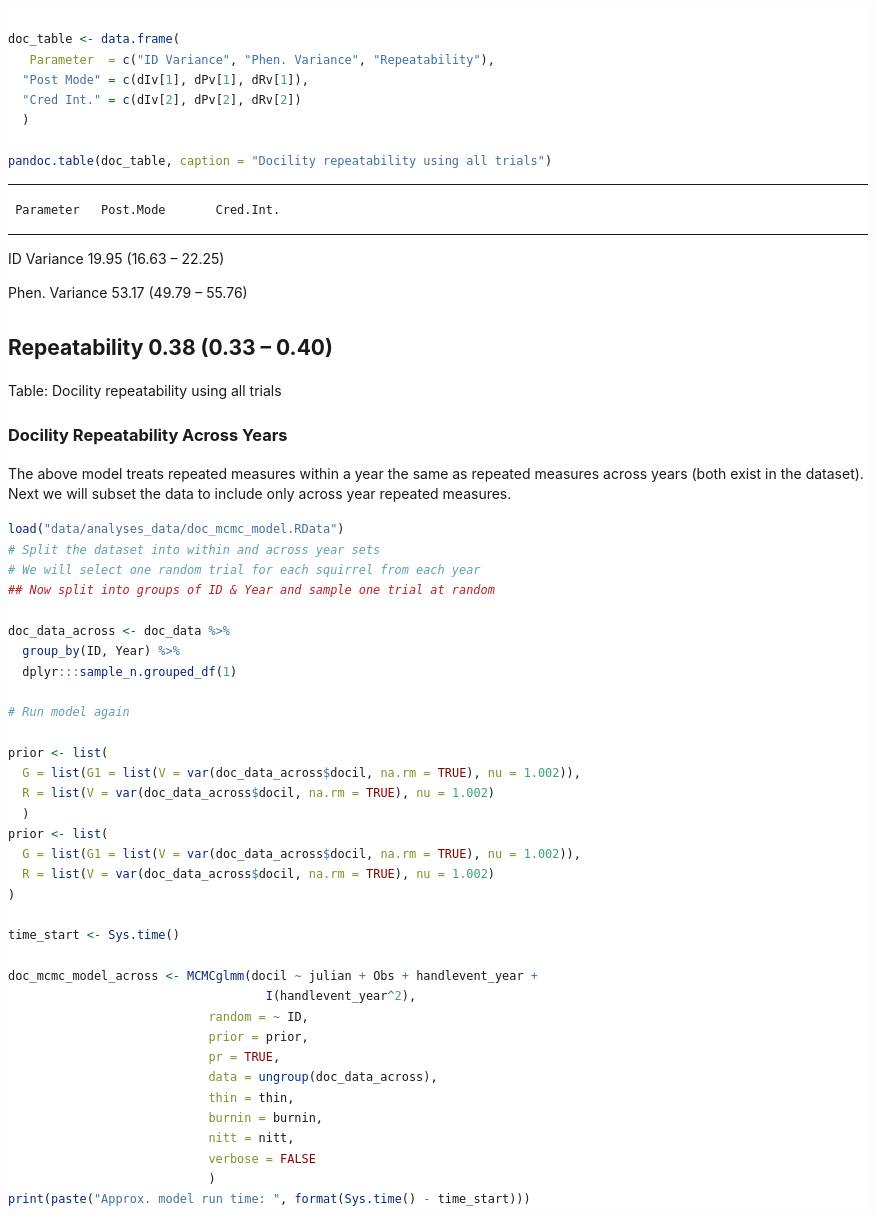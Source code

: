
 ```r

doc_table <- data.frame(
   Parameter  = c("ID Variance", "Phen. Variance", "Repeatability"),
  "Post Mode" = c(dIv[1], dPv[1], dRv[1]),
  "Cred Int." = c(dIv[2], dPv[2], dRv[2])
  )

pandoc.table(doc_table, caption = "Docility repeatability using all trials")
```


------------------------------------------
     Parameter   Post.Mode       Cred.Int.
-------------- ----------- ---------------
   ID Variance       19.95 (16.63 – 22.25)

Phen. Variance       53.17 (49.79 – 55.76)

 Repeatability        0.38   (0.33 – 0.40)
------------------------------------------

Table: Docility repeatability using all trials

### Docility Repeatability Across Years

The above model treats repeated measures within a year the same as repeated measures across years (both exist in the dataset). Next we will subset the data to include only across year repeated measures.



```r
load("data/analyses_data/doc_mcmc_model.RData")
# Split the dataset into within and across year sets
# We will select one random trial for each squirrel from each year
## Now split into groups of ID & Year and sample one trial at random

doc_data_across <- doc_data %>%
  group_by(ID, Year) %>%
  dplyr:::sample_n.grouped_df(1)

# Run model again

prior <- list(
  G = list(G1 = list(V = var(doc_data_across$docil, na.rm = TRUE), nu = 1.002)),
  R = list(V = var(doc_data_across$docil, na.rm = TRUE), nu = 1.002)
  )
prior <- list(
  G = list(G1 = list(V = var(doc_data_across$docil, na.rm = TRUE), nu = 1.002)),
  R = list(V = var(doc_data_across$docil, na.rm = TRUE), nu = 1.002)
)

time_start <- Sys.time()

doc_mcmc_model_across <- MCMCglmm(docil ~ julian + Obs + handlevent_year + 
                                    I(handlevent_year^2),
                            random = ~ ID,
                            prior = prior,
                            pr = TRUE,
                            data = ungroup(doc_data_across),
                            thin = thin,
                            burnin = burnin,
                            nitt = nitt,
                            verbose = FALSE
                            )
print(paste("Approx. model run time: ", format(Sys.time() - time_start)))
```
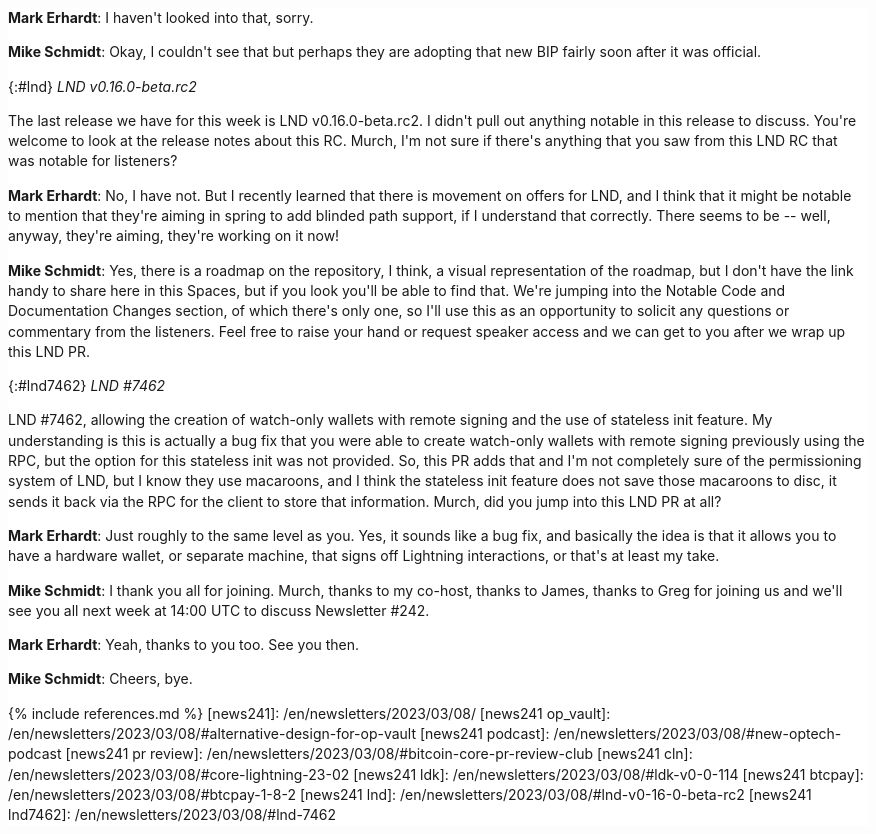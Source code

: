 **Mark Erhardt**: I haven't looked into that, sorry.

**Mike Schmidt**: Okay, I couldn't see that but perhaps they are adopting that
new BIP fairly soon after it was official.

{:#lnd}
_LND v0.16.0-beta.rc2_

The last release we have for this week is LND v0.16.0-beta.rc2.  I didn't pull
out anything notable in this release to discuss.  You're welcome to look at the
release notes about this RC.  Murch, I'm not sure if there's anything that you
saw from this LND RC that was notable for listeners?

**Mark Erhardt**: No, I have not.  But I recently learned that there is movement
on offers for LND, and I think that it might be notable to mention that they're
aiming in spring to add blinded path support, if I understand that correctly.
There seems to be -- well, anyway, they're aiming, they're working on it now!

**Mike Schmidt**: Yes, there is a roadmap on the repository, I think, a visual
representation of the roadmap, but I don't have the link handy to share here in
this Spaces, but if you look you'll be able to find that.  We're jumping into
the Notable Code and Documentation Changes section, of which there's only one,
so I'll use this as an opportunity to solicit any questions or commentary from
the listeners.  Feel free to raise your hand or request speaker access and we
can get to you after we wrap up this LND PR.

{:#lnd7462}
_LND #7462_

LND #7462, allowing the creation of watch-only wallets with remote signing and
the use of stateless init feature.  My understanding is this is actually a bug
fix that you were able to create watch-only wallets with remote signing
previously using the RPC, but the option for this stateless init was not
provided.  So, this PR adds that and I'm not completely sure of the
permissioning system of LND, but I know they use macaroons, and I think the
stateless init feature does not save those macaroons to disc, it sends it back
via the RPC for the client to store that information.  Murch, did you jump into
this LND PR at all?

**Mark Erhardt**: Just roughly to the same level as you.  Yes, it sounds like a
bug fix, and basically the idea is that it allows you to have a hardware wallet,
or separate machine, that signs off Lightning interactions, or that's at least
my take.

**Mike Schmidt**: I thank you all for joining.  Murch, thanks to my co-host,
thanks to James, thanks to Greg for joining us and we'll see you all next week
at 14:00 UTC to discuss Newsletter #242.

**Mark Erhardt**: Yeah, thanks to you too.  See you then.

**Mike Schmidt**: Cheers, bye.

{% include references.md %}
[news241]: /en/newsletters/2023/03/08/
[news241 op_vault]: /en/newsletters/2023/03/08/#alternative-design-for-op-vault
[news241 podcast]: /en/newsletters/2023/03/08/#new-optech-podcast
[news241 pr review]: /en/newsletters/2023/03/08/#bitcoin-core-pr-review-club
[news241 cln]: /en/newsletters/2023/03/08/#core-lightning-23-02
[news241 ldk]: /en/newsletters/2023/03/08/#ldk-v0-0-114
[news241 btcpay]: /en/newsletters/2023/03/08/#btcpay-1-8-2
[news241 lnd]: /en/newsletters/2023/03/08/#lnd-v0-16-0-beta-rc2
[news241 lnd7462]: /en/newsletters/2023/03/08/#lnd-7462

Required work:
Look for the word "from" in the listing above, and copy every line where you find it.

Task solution:
# We will select one random trial for each squirrel from each year
saw from this LND RC that was notable for listeners?
so I'll use this as an opportunity to solicit any questions or commentary from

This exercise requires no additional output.